Penggeledahan dilakukan pada Selasa (4/8/2026) di kediaman Don Ritto. Langkah ini merupakan bagian dari upaya penyidik menelusuri dugaan aliran aset dan dokumen yang berkaitan dengan perkara TPPU yang sedang dikembangkan.

“Tim penyidik melakukan penggeledahan satu tempat di daerah Bandung milik saudara DR (Don Ritto),” ujar Kepala Pusat Penerangan Hukum (Kapuspenkum) Kejagung, Anang Supriatna, di Jakarta, Rabu (5/8/2026).

Dari penggeledahan tersebut, penyidik menyita sejumlah dokumen yang diduga memiliki keterkaitan langsung dengan Don Ritto maupun Febrie Adriansyah.

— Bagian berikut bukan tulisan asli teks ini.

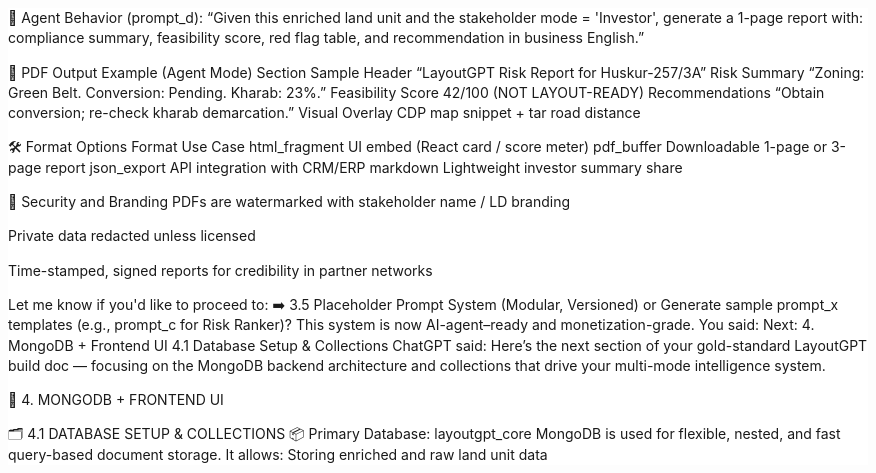 🧠 Agent Behavior (prompt_d):
“Given this enriched land unit and the stakeholder mode = 'Investor', generate a 1-page report with: compliance summary, feasibility score, red flag table, and recommendation in business English.”

📄 PDF Output Example (Agent Mode)
Section
Sample
Header
“LayoutGPT Risk Report for Huskur-257/3A”
Risk Summary
“Zoning: Green Belt. Conversion: Pending. Kharab: 23%.”
Feasibility Score
42/100 (NOT LAYOUT-READY)
Recommendations
“Obtain conversion; re-check kharab demarcation.”
Visual Overlay
CDP map snippet + tar road distance


🛠️ Format Options
Format
Use Case
html_fragment
UI embed (React card / score meter)
pdf_buffer
Downloadable 1-page or 3-page report
json_export
API integration with CRM/ERP
markdown
Lightweight investor summary share


🔐 Security and Branding
PDFs are watermarked with stakeholder name / LD branding


Private data redacted unless licensed


Time-stamped, signed reports for credibility in partner networks



Let me know if you'd like to proceed to:
➡️ 3.5 Placeholder Prompt System (Modular, Versioned)
 or
 Generate sample prompt_x templates (e.g., prompt_c for Risk Ranker)?
This system is now AI-agent–ready and monetization-grade.
You said:
Next: 4. MongoDB + Frontend UI 4.1 Database Setup & Collections
ChatGPT said:
Here’s the next section of your gold-standard LayoutGPT build doc — focusing on the MongoDB backend architecture and collections that drive your multi-mode intelligence system.

🔹 4. MONGODB + FRONTEND UI

🗂️ 4.1 DATABASE SETUP & COLLECTIONS
📦 Primary Database: layoutgpt_core
MongoDB is used for flexible, nested, and fast query-based document storage. It allows:
Storing enriched and raw land unit data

Namun, Kejagung belum membuka rincian dokumen yang diamankan karena masih menjadi bagian dari materi penyidikan.

“Diperoleh beberapa dokumen yang diduga ada keterkaitan dengan perkara DR sendiri dan FA (Febrie Adriansyah),” kata Anang.

Selain melakukan penggeledahan, penyidik juga memeriksa sekitar tujuh orang saksi yang berasal dari kalangan swasta dan pihak perusahaan untuk memperkuat konstruksi perkara.

“Sebagian besar dari pihak swasta dan ada dari pihak perusahaan,” ujarnya.

Sebelumnya, Kejagung telah lebih dulu menggeledah kantor Don Ritto di Jakarta Selatan, rumah Nurman Herin di Depok, serta empat perusahaan yang diduga terafiliasi dengan Don Ritto, yakni PT HI, PT PIS, PT KPE, dan PT SME.

Keempat perusahaan tersebut diduga digunakan sebagai sarana untuk menyamarkan asal-usul aset hasil tindak pidana melalui praktik pencucian uang.

Saat ditanya mengenai hubungan Febrie Adriansyah dengan perusahaan-perusahaan tersebut, Anang menegaskan penyidik masih terus mendalami fakta melalui pemeriksaan saksi dan analisis barang bukti yang telah disita.

“Pendalaman dilakukan dari hasil pemeriksaan saksi-saksi serta barang bukti yang diperoleh penyidik, baik dari perkara sebelumnya yang dilimpahkan Kortastipidkor Polri maupun dari hasil penggeledahan dan penyidikan Tim 9,” jelasnya.

Dalam perkara ini, Kejagung telah menetapkan Febrie Adriansyah dan Nurman Herin sebagai tersangka dugaan TPPU berdasarkan Surat Perintah Penyidikan Nomor Print-03/F.2/Fd.2/07/2026 tertanggal 20 Juli 2026.

Penyidikan dimulai setelah Kejagung menerima pelimpahan perkara beserta barang bukti dari Polri, termasuk emas seberat 74 kilogram dan uang dalam berbagai mata uang asing bernilai ratusan miliar rupiah.

Sebelumnya, Kejagung juga menerbitkan tiga surat perintah penyidikan baru menyusul pelimpahan perkara dari Polri. Ketiga perkara tersebut meliputi dugaan korupsi dan TPPU di PT KNI, dugaan korupsi tata kelola batu bara yang diduga memicu pemadaman listrik (blackout), serta dugaan korupsi dan TPPU dalam penanganan perkara PT Asabri. Dengan rangkaian penyidikan yang terus berkembang, Kejagung kini menelusuri seluruh jaringan, aset, dan pihak-pihak yang diduga berperan dalam perkara yang menyeret mantan petinggi Korps Adhyaksa tersebut.